Craig Wedderspoon’s sculpture, “Fast,” demanded 10,000 two-inch aluminum squares and almost 800 hours of work. Before April 27’s storms, the 3-D metal quilt rested in the yard of another art professor, Steve Miller. Minutes after the tornado had hit Miller’s home, “Fast” had taken flight, landing a mile away on McFarland. It was altered and bent.

The UA art department, a close group of less than 30 faculty members and just over 200 undergraduates, was changed by the storm. They lost homes, works and friends.

Art instructor Tom Wegrzynowski didn’t recognize the shape in his window on April 27, 2011. As the dark mass consumed the sky, Wegrzynowski doubled back, joining his wife and two children in the hallway. This was routine—just another Alabama tornado. Then the noise came.

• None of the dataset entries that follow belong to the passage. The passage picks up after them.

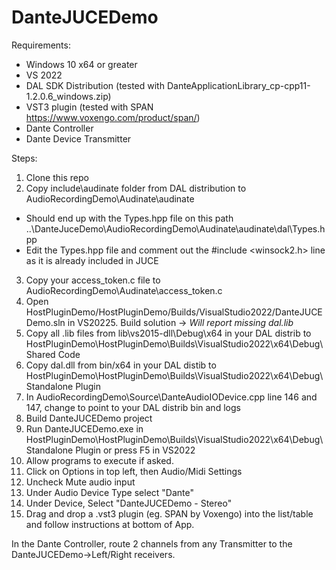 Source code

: # DanteJUCEDemo

Requirements:
- Windows 10 x64 or greater
- VS 2022
- DAL SDK Distribution (tested with DanteApplicationLibrary_cp-cpp11-1.2.0.6_windows.zip)
- VST3 plugin (tested with SPAN https://www.voxengo.com/product/span/)
- Dante Controller
- Dante Device Transmitter

Steps:
1. Clone this repo
2. Copy include\audinate folder from DAL distribution to AudioRecordingDemo\Audinate\audinate
-  Should end up with the Types.hpp file on this path ..\DanteJuceDemo\AudioRecordingDemo\Audinate\audinate\dal\Types.hpp
-  Edit the Types.hpp file and comment out the #include <winsock2.h> line as it is already included in JUCE
3. Copy your access_token.c file to AudioRecordingDemo\Audinate\access_token.c
4. Open HostPluginDemo/HostPluginDemo/Builds/VisualStudio2022/DanteJUCEDemo.sln in VS20225. Build solution -> *Will report missing dal.lib*
5. Copy all .lib files from lib\vs2015-dll\Debug\x64 in your DAL distrib to HostPluginDemo\HostPluginDemo\Builds\VisualStudio2022\x64\Debug\Shared Code
6. Copy dal.dll from bin/x64 in your DAL distib to HostPluginDemo\HostPluginDemo\Builds\VisualStudio2022\x64\Debug\Standalone Plugin
7. In AudioRecordingDemo\Source\DanteAudioIODevice.cpp line 146 and 147, change to point to your DAL distrib bin and logs 
8. Build DanteJUCEDemo project
9. Run DanteJUCEDemo.exe in HostPluginDemo\HostPluginDemo\Builds\VisualStudio2022\x64\Debug\Standalone Plugin or press F5 in VS2022
10. Allow programs to execute if asked.
11. Click on Options in top left, then Audio/Midi Settings
12. Uncheck Mute audio input
13. Under Audio Device Type select "Dante"
14. Under Device, Select "DanteJUCEDemo - Stereo"
15. Drag and drop a .vst3 plugin (eg. SPAN by Voxengo) into the list/table and follow instructions at bottom of App.

In the Dante Controller, route 2 channels from any Transmitter to the DanteJUCEDemo->Left/Right receivers.




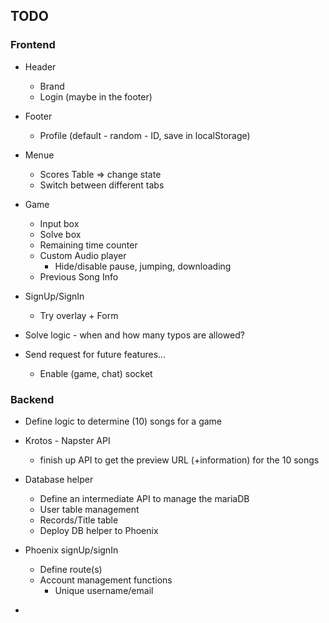 ## TODO

### Frontend

- Header
  - Brand
  - Login (maybe in the footer)
- Footer
  - Profile (default - random - ID, save in localStorage)
- Menue
  - Scores Table => change state
  - Switch between different tabs
- Game
  - Input box
  - Solve box
  - Remaining time counter
  - Custom Audio player
    - Hide/disable pause, jumping, downloading
  - Previous Song Info
- SignUp/SignIn
  - Try overlay + Form



- Solve logic - when and how many typos are allowed?
- Send request for future features...
  - Enable (game, chat) socket

### Backend

- Define logic to determine (10) songs for a game


- Krotos - Napster API
  - finish up API to get the preview URL (+information) for the 10 songs
- Database helper
  - Define an intermediate API to manage the mariaDB
  - User table management
  - Records/Title table
  - Deploy DB helper to Phoenix
- Phoenix signUp/signIn
  - Define route(s)
  - Account management functions
    - Unique username/email
- ​ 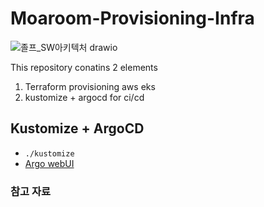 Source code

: # Moaroom-Provisioning-Infra

![졸프_SW아키텍처 drawio](https://github.com/MoaRoom/.github/assets/68985625/04d38d18-ff2b-4402-8792-2dcffa97da02)

This repository conatins 2 elements

1. Terraform provisioning aws eks
2. kustomize + argocd for ci/cd

## Kustomize + ArgoCD

- `./kustomize`
- [Argo webUI](https://moaroom-infra.duckdns.org:30999)

### 참고 자료

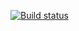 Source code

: [![Build status](https://ci.appveyor.com/api/projects/status/ao06nocgw96i5aya?svg=true)](https://ci.appveyor.com/project/Val990/5unit) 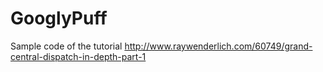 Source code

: GooglyPuff
==========

Sample code of the tutorial http://www.raywenderlich.com/60749/grand-central-dispatch-in-depth-part-1

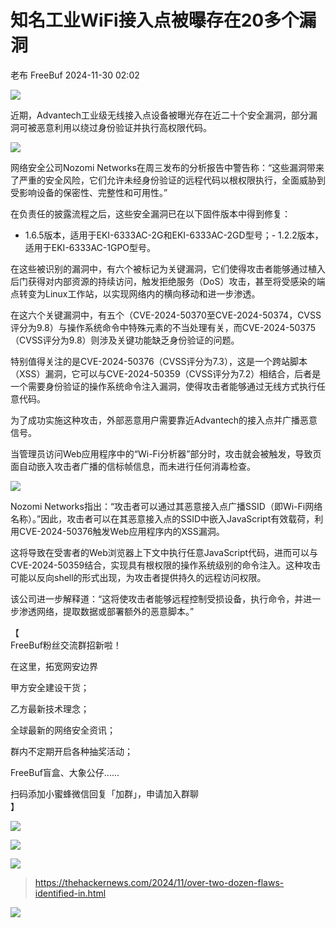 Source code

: #  知名工业WiFi接入点被曝存在20多个漏洞   
老布  FreeBuf   2024-11-30 02:02  
  
![](https://mmbiz.qpic.cn/mmbiz_gif/qq5rfBadR38jUokdlWSNlAjmEsO1rzv3srXShFRuTKBGDwkj4gvYy34iajd6zQiaKl77Wsy9mjC0xBCRg0YgDIWg/640?wx_fmt=gif&tp=webp&wxfrom=5&wx_lazy=1 "")  
  
  
近期，Advantech工业级无线接入点设备被曝光存在近二十个安全漏洞，部分漏洞可被恶意利用以绕过身份验证并执行高权限代码。  
  
  
![](https://mmbiz.qpic.cn/mmbiz_jpg/qq5rfBadR3ibdicpTBMAWrconxBghTAHVMCNAcUWhtNcd8FYGRoYzQRmB1bPhwCm0NMH85nqB1piauL6JjibW8QI7w/640?wx_fmt=jpeg&from=appmsg "")  
  
  
网络安全公司Nozomi Networks在周三发布的分析报告中警告称：“这些漏洞带来了严重的安全风险，它们允许未经身份验证的远程代码以根权限执行，全面威胁到受影响设备的保密性、完整性和可用性。”  
  
  
在负责任的披露流程之后，这些安全漏洞已在以下固件版本中得到修复：  
  
  
- 1.6.5版本，适用于EKI-6333AC-2G和EKI-6333AC-2GD型号；- 1.2.2版本，适用于EKI-6333AC-1GPO型号。  
  
  
在这些被识别的漏洞中，有六个被标记为关键漏洞，它们使得攻击者能够通过植入后门获得对内部资源的持续访问，触发拒绝服务（DoS）攻击，甚至将受感染的端点转变为Linux工作站，以实现网络内的横向移动和进一步渗透。  
  
  
在这六个关键漏洞中，有五个（CVE-2024-50370至CVE-2024-50374，CVSS评分为9.8）与操作系统命令中特殊元素的不当处理有关，而CVE-2024-50375（CVSS评分为9.8）则涉及关键功能缺乏身份验证的问题。  
  
  
特别值得关注的是CVE-2024-50376（CVSS评分为7.3），这是一个跨站脚本（XSS）漏洞，它可以与CVE-2024-50359（CVSS评分为7.2）相结合，后者是一个需要身份验证的操作系统命令注入漏洞，使得攻击者能够通过无线方式执行任意代码。  
  
  
为了成功实施这种攻击，外部恶意用户需要靠近Advantech的接入点并广播恶意信号。  
  
  
当管理员访问Web应用程序中的“Wi-Fi分析器”部分时，攻击就会被触发，导致页面自动嵌入攻击者广播的信标帧信息，而未进行任何消毒检查。  
  
  
![](https://mmbiz.qpic.cn/mmbiz_jpg/qq5rfBadR3ibdicpTBMAWrconxBghTAHVMgtrMWhzInTgVBTXf9HfkHPxgpuYCMv3mQp73RO2KYBPTYQ0R54NUIA/640?wx_fmt=jpeg&from=appmsg "")  
  
  
Nozomi Networks指出：“攻击者可以通过其恶意接入点广播SSID（即Wi-Fi网络名称）。”因此，攻击者可以在其恶意接入点的SSID中嵌入JavaScript有效载荷，利用CVE-2024-50376触发Web应用程序内的XSS漏洞。  
  
  
这将导致在受害者的Web浏览器上下文中执行任意JavaScript代码，进而可以与CVE-2024-50359结合，实现具有根权限的操作系统级别的命令注入。这种攻击可能以反向shell的形式出现，为攻击者提供持久的远程访问权限。  
  
  
该公司进一步解释道：“这将使攻击者能够远程控制受损设备，执行命令，并进一步渗透网络，提取数据或部署额外的恶意脚本。”  
  
  
【  
FreeBuf粉丝交流群招新啦！  
  
在这里，拓宽网安边界  
  
甲方安全建设干货；  
  
乙方最新技术理念；  
  
全球最新的网络安全资讯；  
  
群内不定期开启各种抽奖活动；  
  
FreeBuf盲盒、大象公仔......  
  
扫码添加小蜜蜂微信回复「加群」，申请加入群聊  
】  
  
![](https://mmbiz.qpic.cn/mmbiz_jpg/qq5rfBadR3ich6ibqlfxbwaJlDyErKpzvETedBHPS9tGHfSKMCEZcuGq1U1mylY7pCEvJD9w60pWp7NzDjmM2BlQ/640?wx_fmt=other&wxfrom=5&wx_lazy=1&wx_co=1&retryload=2&tp=webp "")  
  
  
![](https://mmbiz.qpic.cn/mmbiz_png/oQ6bDiaGhdyodyXHMOVT6w8DobNKYuiaE7OzFMbpar0icHmzxjMvI2ACxFql4Wbu2CfOZeadq1WicJbib6FqTyxEx6Q/640?wx_fmt=other&wxfrom=5&wx_lazy=1&wx_co=1&tp=webp "")  
  
![](https://mmbiz.qpic.cn/mmbiz_png/qq5rfBadR3icEEJemUSFlfufMicpZeRJZJ61icYlLmBLDpdYEZ7nIzpGovpHjtxITB6ibiaC3R5hoibVkQsVLQfdK57w/640?wx_fmt=other&wxfrom=5&wx_lazy=1&wx_co=1&retryload=2&tp=webp "")  
> https://thehackernews.com/2024/11/over-two-dozen-flaws-identified-in.html  
  
>   
>   
>   
>   
>   
>   
>   
>   
>   
>   
>   
>   
>   
>   
  
  
![](https://mmbiz.qpic.cn/mmbiz_png/qq5rfBadR3icEEJemUSFlfufMicpZeRJZJ7JfyOicficFrgrD4BHnIMtgCpBbsSUBsQ0N7pHC7YpU8BrZWWwMMghoQ/640?wx_fmt=other&wxfrom=5&wx_lazy=1&wx_co=1&tp=webp "")  
  
[](https://mp.weixin.qq.com/s?__biz=MjM5NjA0NjgyMA==&mid=2651307029&idx=1&sn=809e704f3bd356325cf8d85ed0717a8d&chksm=bd1c2e9e8a6ba788529249c685d4979c6b11853cf8f2d798a6d8e9ce362926ec50e3639cf79f&scene=21#wechat_redirect)  
  
[](https://mp.weixin.qq.com/s?__biz=MjM5NjA0NjgyMA==&mid=2651308240&idx=1&sn=96d32c8e6fa90561c84164ed75f4dca0&scene=21#wechat_redirect)  
  
[](https://mp.weixin.qq.com/s?__biz=MjM5NjA0NjgyMA==&mid=2651253272&idx=1&sn=82468d927062b7427e3ca8a912cb2dc7&scene=21#wechat_redirect)  
  
[](https://mp.weixin.qq.com/s?__biz=MjM5NjA0NjgyMA==&mid=2651253272&idx=1&sn=82468d927062b7427e3ca8a912cb2dc7&scene=21&token=734903441&lang=zh_CN#wechat_redirect)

“It was like a freight train, growing louder and louder and louder,” said Wegrzynowski, an instructor of art at the University. “I knew we were going to get hit.”

A sudden change in pressure caused their ears to pop as 60-year-old pine trees, uprooted from the front yard, tore through the house. The pressure equalized, fresh pinesap filled their nostrils, and it was gone. On the edge of the storm’s path, most Arcadia residents were relatively lucky.

Steve Miller was on ground floor of Gorgas Library, ready to ride out the storm.

“But, suddenly, this one felt really bad, really unsettling,” Miller said, UA professor and coordinator of the MFA book arts program.

He had to get home. After driving to his house on Hillcrest, Miller and two friends hustled to the basement, hitting the ground seconds before the noise found them. Minutes later, they dug through dirt, glass and nails, emerging from the basement to an unrecognizable landscape.

“Nothing in all directions,” Miller said. “Like a nuclear blast.”

But art professors lost more than their homes that afternoon. Their student and friend, Morgan Sigler, died in the storm. A senior majoring in graphic design, Sigler stood out in her classes.

“Sculpture is a community-based activity; so, when one of our own gets taken away, it leaves a big hole,” Craig Wedderspoon, Sigler’s sculpture professor, said.

There’s no question that these teachers and many others have had to cope. But, thankfully, they haven’t been alone. Wedderspoon, Sigler’s sculpture professor, helped salvage the remains of his colleague’s home in Hillcrest and his sculpture students, equipped with chainsaws, helped clear debris in Arcadia.

Wegrzynowski still paints, Wedderspoon still bends iron and clay, and Miller still sews books and presses prints. In fact, despite only recovering one torn page of a 365-page work in the wreckage, Miller saw beauty, using the page to form a print called “Tornado Leaf.”

“Things started to clarify: My friends were all still there, and the program I love was still there.” Miller said. “Now, I’m attacking new projects.”

The transition has been harder for some.

“So many people lost so much; so many needed help and here I am trying to make art,” Wedderspoon said. “I felt like an ass going back to work.”

In their returns to normalcy, all three professors have felt touched by Sigler. Wegrzynowski had kept one of her practice sketches for over a year before her death. He’s since had the opportunity to return the piece to her family.

While cleaning Sigler’s workstation in the studio, Wedderspoon and his students found horsehair, which Sigler had intended to use to imprint textures on her pottery. Inspired, her friends and classmates molded their own pieces with her material, presenting the finished works to her family.

Even Miller, who never taught Sigler, feels a connection through his friendship with Wedderspoon and his fascination with “Fast.”

“The piece changed during its flight,” Miller said. “It became connected to Morgan in a certain way.”

Wedderspoon believes that “Fast,” broken after its flight, is a brutal reminder of the destruction—the destruction the Sigler family experienced on a profound level. But despite the wear, “Fast” is also a testament to integrity. Like the UA art department and the Tuscaloosa community, it was engulfed by a storm. Its strength was tested. And it’s still here, one year later.